Unfortunately, the three side stages at Millennium Park — the Von Freeman Pavilion, the Jazz and Heritage Pavilion and the Chicago Community Trust Young Jazz Lions Stage — have been less acoustically welcoming. The concrete floors at these places have yielded harsh and sometimes deafening sounds, with only small bands faring passably well here.

Then, too, many of the Jazz Festival sets have been diminished by emcees who talk too much. Who wants to hear festival programmers sharing their deep thoughts on jazz?

As I’ve suggested before, the microphone ought to be handed to musicians, so they can introduce their colleagues. Isn’t the festival supposed to be about them?

The unfortunate

When used well, the massive LED screen on the Pritzker stage can augment the meaning and context of a performance. It certainly did as Wadada Leo Smith and friends performed excerpts from his “Ten Freedom Summers” in 2013. While the musicians played, stunning abstract images flickered behind them.

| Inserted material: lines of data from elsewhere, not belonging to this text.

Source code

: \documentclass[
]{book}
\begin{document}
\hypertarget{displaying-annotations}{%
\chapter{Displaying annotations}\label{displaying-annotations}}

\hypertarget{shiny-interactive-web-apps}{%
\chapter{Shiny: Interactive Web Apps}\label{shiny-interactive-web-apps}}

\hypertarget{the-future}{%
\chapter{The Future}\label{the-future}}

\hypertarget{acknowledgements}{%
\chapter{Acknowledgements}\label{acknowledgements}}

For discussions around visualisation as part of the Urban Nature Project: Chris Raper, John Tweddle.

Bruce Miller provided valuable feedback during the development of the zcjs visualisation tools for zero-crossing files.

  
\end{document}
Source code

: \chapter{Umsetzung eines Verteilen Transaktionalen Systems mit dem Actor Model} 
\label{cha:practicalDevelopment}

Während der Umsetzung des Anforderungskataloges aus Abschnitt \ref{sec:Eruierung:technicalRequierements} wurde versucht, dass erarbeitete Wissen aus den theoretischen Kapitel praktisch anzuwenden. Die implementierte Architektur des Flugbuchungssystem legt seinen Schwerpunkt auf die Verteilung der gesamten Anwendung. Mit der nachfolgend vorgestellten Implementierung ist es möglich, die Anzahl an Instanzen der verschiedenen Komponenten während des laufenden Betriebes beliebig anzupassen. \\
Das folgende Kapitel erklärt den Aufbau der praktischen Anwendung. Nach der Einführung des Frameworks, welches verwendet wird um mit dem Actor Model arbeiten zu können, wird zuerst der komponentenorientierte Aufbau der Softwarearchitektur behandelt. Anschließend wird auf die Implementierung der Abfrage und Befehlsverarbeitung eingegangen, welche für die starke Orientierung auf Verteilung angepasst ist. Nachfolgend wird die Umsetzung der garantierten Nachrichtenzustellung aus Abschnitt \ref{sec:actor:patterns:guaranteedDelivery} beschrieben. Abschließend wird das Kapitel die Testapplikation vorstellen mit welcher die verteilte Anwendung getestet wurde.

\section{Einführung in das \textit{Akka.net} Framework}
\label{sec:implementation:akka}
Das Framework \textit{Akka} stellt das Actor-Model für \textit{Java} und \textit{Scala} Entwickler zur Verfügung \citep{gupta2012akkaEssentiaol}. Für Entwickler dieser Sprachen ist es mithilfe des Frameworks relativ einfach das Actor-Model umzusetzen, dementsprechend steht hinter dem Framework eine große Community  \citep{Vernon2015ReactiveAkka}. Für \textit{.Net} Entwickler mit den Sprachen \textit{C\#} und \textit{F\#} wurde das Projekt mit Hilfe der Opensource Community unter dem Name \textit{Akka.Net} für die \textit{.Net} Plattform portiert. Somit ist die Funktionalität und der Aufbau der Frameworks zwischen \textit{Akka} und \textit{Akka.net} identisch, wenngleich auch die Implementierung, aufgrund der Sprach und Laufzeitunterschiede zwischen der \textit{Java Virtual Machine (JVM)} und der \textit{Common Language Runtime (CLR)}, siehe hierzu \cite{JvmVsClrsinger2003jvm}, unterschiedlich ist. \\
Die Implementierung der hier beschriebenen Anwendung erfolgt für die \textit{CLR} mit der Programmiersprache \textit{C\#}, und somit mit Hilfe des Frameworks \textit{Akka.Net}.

Too bad that’s the exception to what we usually see: Godzilla-sized projections of performers who are strangely dwarfed and overshadowed by images of themselves. Because the cameras typically spotlight the wrong musician at the wrong time, the behemoth screen has become a distraction at best, a weird spectacle at worst. Though listeners on the lawn clearly benefit from the visuals, the screen’s placement on stage diminishes the concert experience for anyone in the formal seating area. Can nothing be done?

Finally, the 37th annual Chicago Jazz Festival continues to ignore the musical landscape it’s intended to serve. Rather than make the city’s clubs and concert halls a part of the festival, encouraging listeners to catch performances outside the shows at Millennium Park and the Chicago Cultural Center, the event excludes the institutions that drive Chicago’s famously robust jazz scene.

Imagine how much richer this event would be if performances were presented under the festival’s banner at the Museum of Contemporary Art, Old Town School of Folk Music, University of Chicago’s Logan Center for the Arts and other superb listening environments? Imagine how wide a range of talent we could hear if the sensibilities of an array of programmers became a part of the festival.

If World Music Festival Chicago can do it, if the Montreal International Jazz Festival can do it, why can’t Chicago’s Jazz Fest?

Why not make an already enjoyable festival better?